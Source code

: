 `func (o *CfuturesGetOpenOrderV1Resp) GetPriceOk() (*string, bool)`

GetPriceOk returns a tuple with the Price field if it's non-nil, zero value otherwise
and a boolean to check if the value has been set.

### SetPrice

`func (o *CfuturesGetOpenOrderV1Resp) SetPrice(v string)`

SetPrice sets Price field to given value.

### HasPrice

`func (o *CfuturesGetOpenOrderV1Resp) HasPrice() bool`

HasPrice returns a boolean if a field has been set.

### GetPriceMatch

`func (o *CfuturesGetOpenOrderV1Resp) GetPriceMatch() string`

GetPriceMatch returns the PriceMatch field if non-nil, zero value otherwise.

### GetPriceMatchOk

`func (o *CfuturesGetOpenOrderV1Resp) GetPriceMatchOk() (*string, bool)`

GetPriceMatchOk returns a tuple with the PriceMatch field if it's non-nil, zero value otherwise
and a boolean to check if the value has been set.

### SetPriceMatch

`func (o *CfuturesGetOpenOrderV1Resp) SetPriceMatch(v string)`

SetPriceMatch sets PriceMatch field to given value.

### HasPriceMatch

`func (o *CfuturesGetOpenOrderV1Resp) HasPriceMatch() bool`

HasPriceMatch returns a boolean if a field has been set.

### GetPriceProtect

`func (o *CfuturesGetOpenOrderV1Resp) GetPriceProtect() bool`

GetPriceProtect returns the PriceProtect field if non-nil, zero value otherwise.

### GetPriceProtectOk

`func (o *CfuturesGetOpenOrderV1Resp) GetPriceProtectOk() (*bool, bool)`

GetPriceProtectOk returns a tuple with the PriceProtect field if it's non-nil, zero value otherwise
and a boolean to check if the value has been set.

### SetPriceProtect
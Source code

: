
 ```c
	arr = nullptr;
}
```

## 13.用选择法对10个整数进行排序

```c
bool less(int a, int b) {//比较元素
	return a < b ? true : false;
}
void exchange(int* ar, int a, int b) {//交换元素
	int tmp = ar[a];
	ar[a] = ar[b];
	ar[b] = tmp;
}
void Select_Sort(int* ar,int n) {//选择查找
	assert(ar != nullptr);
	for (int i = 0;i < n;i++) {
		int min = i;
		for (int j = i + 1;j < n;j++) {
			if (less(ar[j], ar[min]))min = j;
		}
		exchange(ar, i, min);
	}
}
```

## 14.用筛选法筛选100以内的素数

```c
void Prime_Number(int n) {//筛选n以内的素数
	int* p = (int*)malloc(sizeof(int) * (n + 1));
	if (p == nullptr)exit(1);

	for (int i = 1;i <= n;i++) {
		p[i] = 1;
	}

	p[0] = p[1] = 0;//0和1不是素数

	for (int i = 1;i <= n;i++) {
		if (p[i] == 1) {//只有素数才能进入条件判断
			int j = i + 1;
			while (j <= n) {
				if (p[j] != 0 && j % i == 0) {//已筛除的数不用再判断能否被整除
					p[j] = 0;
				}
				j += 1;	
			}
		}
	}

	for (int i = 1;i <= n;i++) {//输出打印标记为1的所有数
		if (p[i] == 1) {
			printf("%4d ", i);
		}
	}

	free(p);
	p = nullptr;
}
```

### Task requirements
Using the records above, gather all lines where the string "GetPriceMatchOk" is present.

### Completed exercise
### GetPriceMatchOk
`func (o *CfuturesGetOpenOrderV1Resp) GetPriceMatchOk() (*string, bool)`
GetPriceMatchOk returns a tuple with the PriceMatch field if it's non-nil, zero value otherwise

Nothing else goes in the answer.